Peter se levantó de un
salto.
—¿De verdad? ¿Serás mi
esposa?
Al otro lado del hilo
hubo otro silencio.
—Seré tu esposa y Allegra será tu hija... durante un fin de semana. Nada más.
—Sí, claro. Un fin de
semana. Es todo lo que necesito —dijo él.
Ojalá estuviera tan
seguro. Pero no lo estaba. En absoluto. Y eso no podía ser bueno.
El sábado, a las doce,
Lali tenía una cita con Peter. La reunión de antiguos alumnos tendría lugar el
sábado siguiente, pero lo había invitado a su casa para hablar de los detalles.
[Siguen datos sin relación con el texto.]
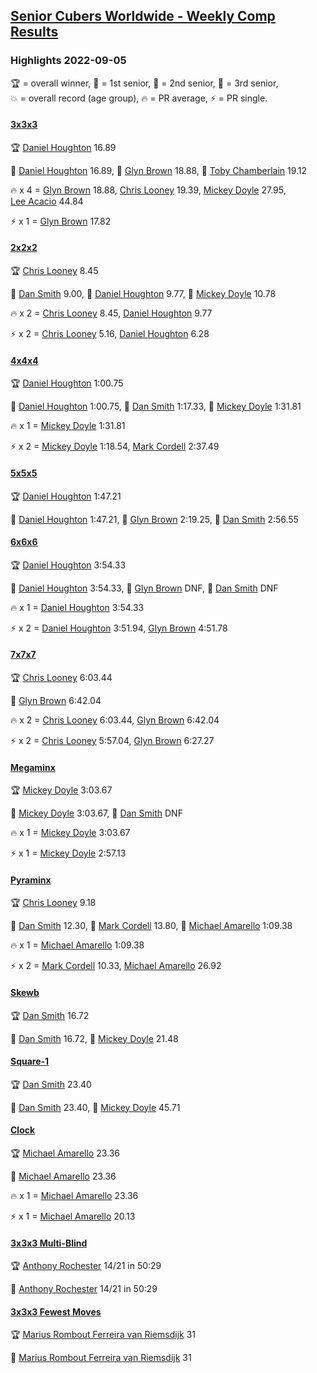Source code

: <style>table {white-space: nowrap;}</style>
<link rel="stylesheet" type="text/css" href="/scw-comp/css/flags.css" />

## [Senior Cubers Worldwide - Weekly Comp Results](/scw-comp/results/)
### Highlights 2022-09-05

<span style="white-space: nowrap;">🏆 = overall winner</span>, <span style="white-space: nowrap;">🥇 = 1st senior</span>, <span style="white-space: nowrap;">🥈 = 2nd senior</span>, <span style="white-space: nowrap;">🥉 = 3rd senior</span>, <span style="white-space: nowrap;">💥 = overall record (age group)</span>, <span style="white-space: nowrap;">🔥 = PR average</span>, <span style="white-space: nowrap;">⚡ = PR single</span>.

#### [3x3x3](333.md)

<span style="white-space: nowrap;">🏆 [Daniel Houghton](../../persons/daniel_houghton/333.md) 16.89</span>

<span style="white-space: nowrap;">🥇 [Daniel Houghton](../../persons/daniel_houghton/333.md) 16.89</span>, <span style="white-space: nowrap;">🥈 [Glyn Brown](../../persons/glyn_brown/333.md) 18.88</span>, <span style="white-space: nowrap;">🥉 [Toby Chamberlain](../../persons/toby_chamberlain/333.md) 19.12</span>

🔥 x 4 = <span style="white-space: nowrap;">[Glyn Brown](../../persons/glyn_brown/333.md) 18.88</span>, <span style="white-space: nowrap;">[Chris Looney](../../persons/chris_looney/333.md) 19.39</span>, <span style="white-space: nowrap;">[Mickey Doyle](../../persons/mickey_doyle/333.md) 27.95</span>, <span style="white-space: nowrap;">[Lee Acacio](../../persons/lee_acacio/333.md) 44.84</span>

⚡ x 1 = <span style="white-space: nowrap;">[Glyn Brown](../../persons/glyn_brown/333.md) 17.82</span>

#### [2x2x2](222.md)

<span style="white-space: nowrap;">🏆 [Chris Looney](../../persons/chris_looney/222.md) 8.45</span>

<span style="white-space: nowrap;">🥇 [Dan Smith](../../persons/dan_smith/222.md) 9.00</span>, <span style="white-space: nowrap;">🥈 [Daniel Houghton](../../persons/daniel_houghton/222.md) 9.77</span>, <span style="white-space: nowrap;">🥉 [Mickey Doyle](../../persons/mickey_doyle/222.md) 10.78</span>

🔥 x 2 = <span style="white-space: nowrap;">[Chris Looney](../../persons/chris_looney/222.md) 8.45</span>, <span style="white-space: nowrap;">[Daniel Houghton](../../persons/daniel_houghton/222.md) 9.77</span>

⚡ x 2 = <span style="white-space: nowrap;">[Chris Looney](../../persons/chris_looney/222.md) 5.16</span>, <span style="white-space: nowrap;">[Daniel Houghton](../../persons/daniel_houghton/222.md) 6.28</span>

#### [4x4x4](444.md)

<span style="white-space: nowrap;">🏆 [Daniel Houghton](../../persons/daniel_houghton/444.md) 1:00.75</span>

<span style="white-space: nowrap;">🥇 [Daniel Houghton](../../persons/daniel_houghton/444.md) 1:00.75</span>, <span style="white-space: nowrap;">🥈 [Dan Smith](../../persons/dan_smith/444.md) 1:17.33</span>, <span style="white-space: nowrap;">🥉 [Mickey Doyle](../../persons/mickey_doyle/444.md) 1:31.81</span>

🔥 x 1 = <span style="white-space: nowrap;">[Mickey Doyle](../../persons/mickey_doyle/444.md) 1:31.81</span>

⚡ x 2 = <span style="white-space: nowrap;">[Mickey Doyle](../../persons/mickey_doyle/444.md) 1:18.54</span>, <span style="white-space: nowrap;">[Mark Cordell](../../persons/mark_cordell/444.md) 2:37.49</span>

#### [5x5x5](555.md)

<span style="white-space: nowrap;">🏆 [Daniel Houghton](../../persons/daniel_houghton/555.md) 1:47.21</span>

<span style="white-space: nowrap;">🥇 [Daniel Houghton](../../persons/daniel_houghton/555.md) 1:47.21</span>, <span style="white-space: nowrap;">🥈 [Glyn Brown](../../persons/glyn_brown/555.md) 2:19.25</span>, <span style="white-space: nowrap;">🥉 [Dan Smith](../../persons/dan_smith/555.md) 2:56.55</span>

#### [6x6x6](666.md)

<span style="white-space: nowrap;">🏆 [Daniel Houghton](../../persons/daniel_houghton/666.md) 3:54.33</span>

<span style="white-space: nowrap;">🥇 [Daniel Houghton](../../persons/daniel_houghton/666.md) 3:54.33</span>, <span style="white-space: nowrap;">🥈 [Glyn Brown](../../persons/glyn_brown/666.md) DNF</span>, <span style="white-space: nowrap;">🥉 [Dan Smith](../../persons/dan_smith/666.md) DNF</span>

🔥 x 1 = <span style="white-space: nowrap;">[Daniel Houghton](../../persons/daniel_houghton/666.md) 3:54.33</span>

⚡ x 2 = <span style="white-space: nowrap;">[Daniel Houghton](../../persons/daniel_houghton/666.md) 3:51.94</span>, <span style="white-space: nowrap;">[Glyn Brown](../../persons/glyn_brown/666.md) 4:51.78</span>

#### [7x7x7](777.md)

<span style="white-space: nowrap;">🏆 [Chris Looney](../../persons/chris_looney/777.md) 6:03.44</span>

<span style="white-space: nowrap;">🥇 [Glyn Brown](../../persons/glyn_brown/777.md) 6:42.04</span>

🔥 x 2 = <span style="white-space: nowrap;">[Chris Looney](../../persons/chris_looney/777.md) 6:03.44</span>, <span style="white-space: nowrap;">[Glyn Brown](../../persons/glyn_brown/777.md) 6:42.04</span>

⚡ x 2 = <span style="white-space: nowrap;">[Chris Looney](../../persons/chris_looney/777.md) 5:57.04</span>, <span style="white-space: nowrap;">[Glyn Brown](../../persons/glyn_brown/777.md) 6:27.27</span>

#### [Megaminx](minx.md)

<span style="white-space: nowrap;">🏆 [Mickey Doyle](../../persons/mickey_doyle/minx.md) 3:03.67</span>

<span style="white-space: nowrap;">🥇 [Mickey Doyle](../../persons/mickey_doyle/minx.md) 3:03.67</span>, <span style="white-space: nowrap;">🥈 [Dan Smith](../../persons/dan_smith/minx.md) DNF</span>

🔥 x 1 = <span style="white-space: nowrap;">[Mickey Doyle](../../persons/mickey_doyle/minx.md) 3:03.67</span>

⚡ x 1 = <span style="white-space: nowrap;">[Mickey Doyle](../../persons/mickey_doyle/minx.md) 2:57.13</span>

#### [Pyraminx](pyram.md)

<span style="white-space: nowrap;">🏆 [Chris Looney](../../persons/chris_looney/pyram.md) 9.18</span>

<span style="white-space: nowrap;">🥇 [Dan Smith](../../persons/dan_smith/pyram.md) 12.30</span>, <span style="white-space: nowrap;">🥈 [Mark Cordell](../../persons/mark_cordell/pyram.md) 13.80</span>, <span style="white-space: nowrap;">🥉 [Michael Amarello](../../persons/michael_amarello/pyram.md) 1:09.38</span>

🔥 x 1 = <span style="white-space: nowrap;">[Michael Amarello](../../persons/michael_amarello/pyram.md) 1:09.38</span>

⚡ x 2 = <span style="white-space: nowrap;">[Mark Cordell](../../persons/mark_cordell/pyram.md) 10.33</span>, <span style="white-space: nowrap;">[Michael Amarello](../../persons/michael_amarello/pyram.md) 26.92</span>

#### [Skewb](skewb.md)

<span style="white-space: nowrap;">🏆 [Dan Smith](../../persons/dan_smith/skewb.md) 16.72</span>

<span style="white-space: nowrap;">🥇 [Dan Smith](../../persons/dan_smith/skewb.md) 16.72</span>, <span style="white-space: nowrap;">🥈 [Mickey Doyle](../../persons/mickey_doyle/skewb.md) 21.48</span>

#### [Square-1](sq1.md)

<span style="white-space: nowrap;">🏆 [Dan Smith](../../persons/dan_smith/sq1.md) 23.40</span>

<span style="white-space: nowrap;">🥇 [Dan Smith](../../persons/dan_smith/sq1.md) 23.40</span>, <span style="white-space: nowrap;">🥈 [Mickey Doyle](../../persons/mickey_doyle/sq1.md) 45.71</span>

#### [Clock](clock.md)

<span style="white-space: nowrap;">🏆 [Michael Amarello](../../persons/michael_amarello/clock.md) 23.36</span>

<span style="white-space: nowrap;">🥇 [Michael Amarello](../../persons/michael_amarello/clock.md) 23.36</span>

🔥 x 1 = <span style="white-space: nowrap;">[Michael Amarello](../../persons/michael_amarello/clock.md) 23.36</span>

⚡ x 1 = <span style="white-space: nowrap;">[Michael Amarello](../../persons/michael_amarello/clock.md) 20.13</span>

#### [3x3x3 Multi-Blind](333mbf.md)

<span style="white-space: nowrap;">🏆 [Anthony Rochester](../../persons/anthony_rochester/333mbf.md) 14/21 in 50:29</span>

<span style="white-space: nowrap;">🥇 [Anthony Rochester](../../persons/anthony_rochester/333mbf.md) 14/21 in 50:29</span>

#### [3x3x3 Fewest Moves](333fm.md)

<span style="white-space: nowrap;">🏆 [Marius Rombout Ferreira van Riemsdijk](../../persons/marius_rombout_ferreira_van_riemsdijk/333fm.md) 31</span>

<span style="white-space: nowrap;">🥇 [Marius Rombout Ferreira van Riemsdijk](../../persons/marius_rombout_ferreira_van_riemsdijk/333fm.md) 31</span>


<!-- Global site tag (gtag.js) - Google Analytics -->
<script async src="https://www.googletagmanager.com/gtag/js?id=UA-86348435-3"></script>
<script>window.dataLayer = window.dataLayer || []; function gtag() {dataLayer.push(arguments);} gtag('js', new Date()); gtag('config', 'UA-86348435-3');</script>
Y para que se familiarizase con Allegra, claro. No serviría de nada hacerse
pasar por su mujer si la niña no quería saber nada de su «padre».
Pero esas razones, aunque
ciertas, no eran toda la verdad. Debía admitir que estaba deseando volver a
verlo. Tenía que saber si seguía afectándola como la afectó en aquel ascensor.
Pero la evidencia estaba
clara: su nerviosismo, la alegría al pensar que iba a volver a verlo y que no
pudiera dejar de pensar en él le decían que seguía afectándola de la misma
forma.
Quizá para siempre.
El problema era que no
podía hacer nada. Estaba confusa por su deseo de volver a estar con él y el
deseo de controlar sus sentimientos.
En cualquier caso, Peter estaba a punto de llegar y Lali se había cambiado veinte veces de ropa. Por el
momento, llevaba un vestido de flores, pero no estaba segura de si debía
cambiarse. Y tampoco estaba muy satisfecha con el vestido de su hija. Pero
Allegra tenía un puchero preparado por si su madre se atrevía a quitarle el
vestido otra vez, de modo que decidió no hacerlo.
Respetando los deseos de
la niña, Lali se dedicó en cambio a volver loca a toda la casa. Con Allegra en
brazos y Clovis pegada a sus talones fue habitación por habitación,
inspeccionando. Se decía a sí misma que debía revisar para que todo estuviera
limpio y en orden porque quería dar una buena impresión.
Era normal, ¿no?
Cuando llegó al cuarto de
estar miró alrededor, satisfecha.
—Perdone, señora, pero ni
siquiera en el ejército nos tomábamos tantas molestias para impresionar a un
general.
—No quiero impresionar a
nadie.
—¿No? Entonces, ¿por qué
está inspeccionando habitación por habitación?
—No estoy inspeccionando
nada. Solo quiero que el señor Lanzani se encuentre a gusto.
—Ya. Pues no se preocupe.
Yo creo que la casa está más que preparada para pasar revista. He contratado
dos criadas para dejarlo todo más limpio que una barraca de oficiales.
Hacía tiempo que Lali se
había resignado a que Clovis la llamara «señora» y a que usara esos términos
militares.
—Ya veo —murmuró, pasando
los dedos por una mesa —. Pues sí, está todo muy limpio.
—Somos profesionales,
señora.
—Gracias, Clovis.
—De nada, señora.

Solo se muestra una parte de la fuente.